Mergel had seen another work by Nannucci, which spelled out the word “Art’’ at Harvard’s Carpenter Center more than a decade earlier. She began to consider a new version of “All Art Has Been Contemporary’’ for the Linde wing. She chose blue after determining that Nannucci’s earlier works were done in that color.

Mergel appreciates that the 18-foot-long work is both an art object and a sign. She also believes the simple message is important.

“It applies not just to the work in the Linde Family Wing but the entire institution,’’ she said. “Everything in here has at one time been new.’’

SYSTEM 5, GLASS SUIT Richard Tuttle

Status: Gift, permanent

The MFA wanted a Richard Tuttle. But the American postminimalist’s work can be expensive, particularly “System 5, Glass Suit,’’ a large sculpture in which a series of objects are suspended or installed on a platform.

“Obviously, for any institution, it is very difficult to buy actively in the marketplace,’’ says Saywell. “So we’re reliant on the generosity of our museum family.’’

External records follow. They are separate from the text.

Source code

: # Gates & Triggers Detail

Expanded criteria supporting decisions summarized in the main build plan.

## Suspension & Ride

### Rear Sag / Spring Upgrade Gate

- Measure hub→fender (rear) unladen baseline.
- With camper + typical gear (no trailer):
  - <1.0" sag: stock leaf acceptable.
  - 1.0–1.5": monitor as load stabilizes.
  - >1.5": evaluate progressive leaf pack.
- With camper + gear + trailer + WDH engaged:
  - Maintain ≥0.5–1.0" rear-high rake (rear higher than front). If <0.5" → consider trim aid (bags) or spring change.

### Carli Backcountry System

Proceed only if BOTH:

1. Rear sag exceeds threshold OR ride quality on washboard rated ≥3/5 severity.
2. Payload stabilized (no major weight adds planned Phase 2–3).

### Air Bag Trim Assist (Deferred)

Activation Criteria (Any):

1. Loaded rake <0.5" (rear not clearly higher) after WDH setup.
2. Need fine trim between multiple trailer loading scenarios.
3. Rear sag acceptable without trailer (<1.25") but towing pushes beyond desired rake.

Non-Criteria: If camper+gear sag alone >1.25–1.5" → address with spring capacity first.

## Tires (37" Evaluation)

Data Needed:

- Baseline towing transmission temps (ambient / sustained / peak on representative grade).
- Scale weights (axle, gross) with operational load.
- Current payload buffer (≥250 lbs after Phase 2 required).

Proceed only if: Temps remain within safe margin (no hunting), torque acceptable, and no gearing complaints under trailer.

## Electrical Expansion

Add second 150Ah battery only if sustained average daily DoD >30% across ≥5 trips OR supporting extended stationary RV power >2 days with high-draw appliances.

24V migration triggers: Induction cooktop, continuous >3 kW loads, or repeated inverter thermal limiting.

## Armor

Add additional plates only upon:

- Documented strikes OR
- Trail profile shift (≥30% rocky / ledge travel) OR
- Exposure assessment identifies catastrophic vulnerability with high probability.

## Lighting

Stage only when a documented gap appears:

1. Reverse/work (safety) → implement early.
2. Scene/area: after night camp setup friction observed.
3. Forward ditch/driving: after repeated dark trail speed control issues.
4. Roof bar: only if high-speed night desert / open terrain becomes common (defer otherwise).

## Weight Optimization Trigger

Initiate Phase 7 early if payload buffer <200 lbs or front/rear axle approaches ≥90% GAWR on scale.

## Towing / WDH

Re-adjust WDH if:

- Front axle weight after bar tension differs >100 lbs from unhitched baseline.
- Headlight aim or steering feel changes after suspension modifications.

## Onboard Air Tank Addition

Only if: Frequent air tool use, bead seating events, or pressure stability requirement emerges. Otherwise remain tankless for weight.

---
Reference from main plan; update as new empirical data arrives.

In this case, that family is Arne and Milly Glimcher, the owners of Pace Gallery. The MFA and its supporters do considerable business with Pace. (Another important new acquisition, Fred Wilson’s “Iago’s Mirror,’’ was purchased there by the MFA.)

The Tuttle gift came after Saywell went to the opening of a Tuttle show at Pace last year.

“It was honestly one of those serendipitous conversations,’’ he said. “We were really just talking about Richard Tuttle. I started talking about how fantastic it was. There was a pause, and Arne said, ‘Actually that was our favorite.’ So it was just that sort of magical moment in a way.’’

“System 5, Glass Suit’’ is made from a range of materials, everything from plywood to cardboard to Styrofoam. The result is a multifaceted work that not everybody sees the same way.

“The object which actually sits at the heart of the wires - some have called it a sort of wasps nest, others almost like a leg of lamb,’’ says Saywell. The beauty of the work, he adds, is that “everyone can realize their own thoughts about what each of these pieces means to them.’’

BLACK RIVER El Anatsui

Status: Purchase, permanent

Sometimes an artist leaves instructions on how to install a work. For “Black River,’’ El Anatsui, the Ghanaian sculptor, offered something else. He suggested that the museum determine how to display the piece, which is a kind of tapestry made of aluminum, bottle caps, and copper wire.

“The goal was to create this topography,’’ said Joel Thompson, associate curator in the textiles department. “We were looking for something that almost looked like you were looking at a landscape from above.’’

Thompson, conservator Meredith Montague, and contemporary art curator Mergel started by laying out the piece flat. Then, using entomology pins, they hung it on the wall.

“It’s difficult because it’s awkward and large and flexible,’’ says Thompson. “The sculpting just takes a little bit of trial and error.’’

It took about two days, with Thompson and Montague working on ladders, Mergel standing back to offer guidance.

“We don’t jump into this blind,’’ says Mergel. “I’ve seen his work installed many times and, of course, we had a show of his work on view earlier this year.’’

But when they were done, she said “Black River’’ did look different than it had on display in other places.